L’azione degli enti del Terzo settore, anche di quelli che dispongono di
maggiori risorse, nonostante una progressiva espansione, resta per il momento
subordinata alle scelte dei poteri pubblici, i quali, orientando in un senso o
nell’altro le risorse comuni – umane e finanziarie –, hanno ancora la
possibilità di incidere in modo determinante sugli assetti economici e sociali
delle comunità. I grandi enti possono fornire modelli e stimoli, influenzando
anche profondamente i rappresentanti politici, ma il grosso delle risorse e la
titolarità delle decisioni restano in capo a chi amministra la cosa pubblica. Di
questo, i maggiori dirigenti del Terzo settore hanno una chiara consapevolezza:
“Il Fondo [per il contrasto della povertà educativa minorile] – ha scritto Marco
Rossi-Doria, presidente dell’impresa sociale Con i bambini – è una grandissima
opportunità […], ma nonostante i complessivi oltre 600.000.000 di euro messi a
disposizione è necessario che tali pratiche diventino politica pubblica; con ben
altre risorse, partendo dalla messa a sistema di quelle ordinarie, con una
visione temporale più lunga e articolata e ascoltando i bambini/e, i ragazzi/e,
il territorio”⁴. E così padre Antonio Loffredo: “Con il Terzo settore non
possiamo risolvere le cose. Possiamo dare dei segni di speranza, fare dei
piccoli laboratori per far capire che è possibile. Non dobbiamo mai stancarci di
farlo, ma chiaramente è lo Stato che ha le chiavi del cambiamento strutturale”⁵.

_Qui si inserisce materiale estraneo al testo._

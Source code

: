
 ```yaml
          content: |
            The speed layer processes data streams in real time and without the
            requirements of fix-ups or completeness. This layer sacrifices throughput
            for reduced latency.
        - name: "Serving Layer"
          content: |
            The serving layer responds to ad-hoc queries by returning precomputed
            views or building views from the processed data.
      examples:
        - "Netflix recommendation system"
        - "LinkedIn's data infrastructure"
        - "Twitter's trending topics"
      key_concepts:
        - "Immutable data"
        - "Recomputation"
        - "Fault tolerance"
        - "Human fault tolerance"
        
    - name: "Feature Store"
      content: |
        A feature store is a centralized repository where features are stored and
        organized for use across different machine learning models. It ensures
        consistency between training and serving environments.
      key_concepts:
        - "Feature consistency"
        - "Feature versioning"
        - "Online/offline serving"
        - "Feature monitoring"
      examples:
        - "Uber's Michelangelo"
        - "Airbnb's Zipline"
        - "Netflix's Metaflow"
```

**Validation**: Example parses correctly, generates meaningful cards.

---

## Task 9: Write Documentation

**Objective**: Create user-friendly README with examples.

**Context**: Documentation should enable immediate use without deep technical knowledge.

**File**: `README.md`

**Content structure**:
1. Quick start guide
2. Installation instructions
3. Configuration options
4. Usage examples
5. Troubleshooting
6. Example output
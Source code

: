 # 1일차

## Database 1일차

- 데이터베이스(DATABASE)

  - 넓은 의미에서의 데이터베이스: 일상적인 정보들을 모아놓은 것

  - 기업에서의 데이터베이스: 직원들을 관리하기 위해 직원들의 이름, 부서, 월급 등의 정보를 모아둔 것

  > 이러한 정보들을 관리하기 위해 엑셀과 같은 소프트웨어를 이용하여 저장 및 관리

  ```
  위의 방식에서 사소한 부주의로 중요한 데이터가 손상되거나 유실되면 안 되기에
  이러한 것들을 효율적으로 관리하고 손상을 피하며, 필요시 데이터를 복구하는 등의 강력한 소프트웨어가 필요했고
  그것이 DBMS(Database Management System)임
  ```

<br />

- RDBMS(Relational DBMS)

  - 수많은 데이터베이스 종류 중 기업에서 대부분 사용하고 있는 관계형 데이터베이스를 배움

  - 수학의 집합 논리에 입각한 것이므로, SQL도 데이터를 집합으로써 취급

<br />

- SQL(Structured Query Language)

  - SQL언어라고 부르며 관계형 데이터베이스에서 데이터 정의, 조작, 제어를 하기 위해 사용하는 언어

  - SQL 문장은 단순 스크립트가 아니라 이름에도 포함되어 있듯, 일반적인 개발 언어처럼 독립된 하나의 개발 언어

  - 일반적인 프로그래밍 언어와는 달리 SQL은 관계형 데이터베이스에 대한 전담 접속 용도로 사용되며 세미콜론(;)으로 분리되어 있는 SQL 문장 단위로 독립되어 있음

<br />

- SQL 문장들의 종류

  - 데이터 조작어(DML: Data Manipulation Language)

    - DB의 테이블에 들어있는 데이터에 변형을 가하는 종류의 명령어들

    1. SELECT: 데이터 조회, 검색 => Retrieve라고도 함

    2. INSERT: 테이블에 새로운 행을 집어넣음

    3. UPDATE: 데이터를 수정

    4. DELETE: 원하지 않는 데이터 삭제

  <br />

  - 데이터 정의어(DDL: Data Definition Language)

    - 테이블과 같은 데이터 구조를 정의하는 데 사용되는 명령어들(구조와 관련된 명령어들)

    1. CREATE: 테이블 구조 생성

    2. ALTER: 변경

È innanzitutto per questo, come abbiamo visto, che i grandi enti indirizzano gli
sforzi del loro “fare politica” verso il campo dei decisori pubblici con
l’obiettivo di influenzarne le scelte secondo i propri interessi e valori. In
ogni città, nei singoli quartieri, l’insieme dell’azione associativa costituisce
un potenziale fattore di vitalità, uno stimolo alla mobilità sociale e alla
partecipazione civica; nella realtà, però, questa azione si spinge raramente
oltre un orizzonte paternalista, garantito dall’alto, in cui le priorità sono
stabilite da chi detiene il denaro e il potere. Le pratiche informali, che pure
mostrano come sia possibile la solidarietà tra pari, la partecipazione diretta,
la messa in discussione degli assetti dati, restano ancora troppo episodiche e
isolate per fornire una base su cui provare a costruire delle alternative. Nel
suo complesso, l’azione associativa non è stata in grado in questi anni di
incidere sulle condizioni di vita, sulle diseguaglianze strutturali, sulla
subalternità culturale degli strati marginali della popolazione; questo perché
non ha voluto (Terzo settore) o non è stata capace (gruppi informali) di
produrre trasformazioni politiche di più ampio respiro.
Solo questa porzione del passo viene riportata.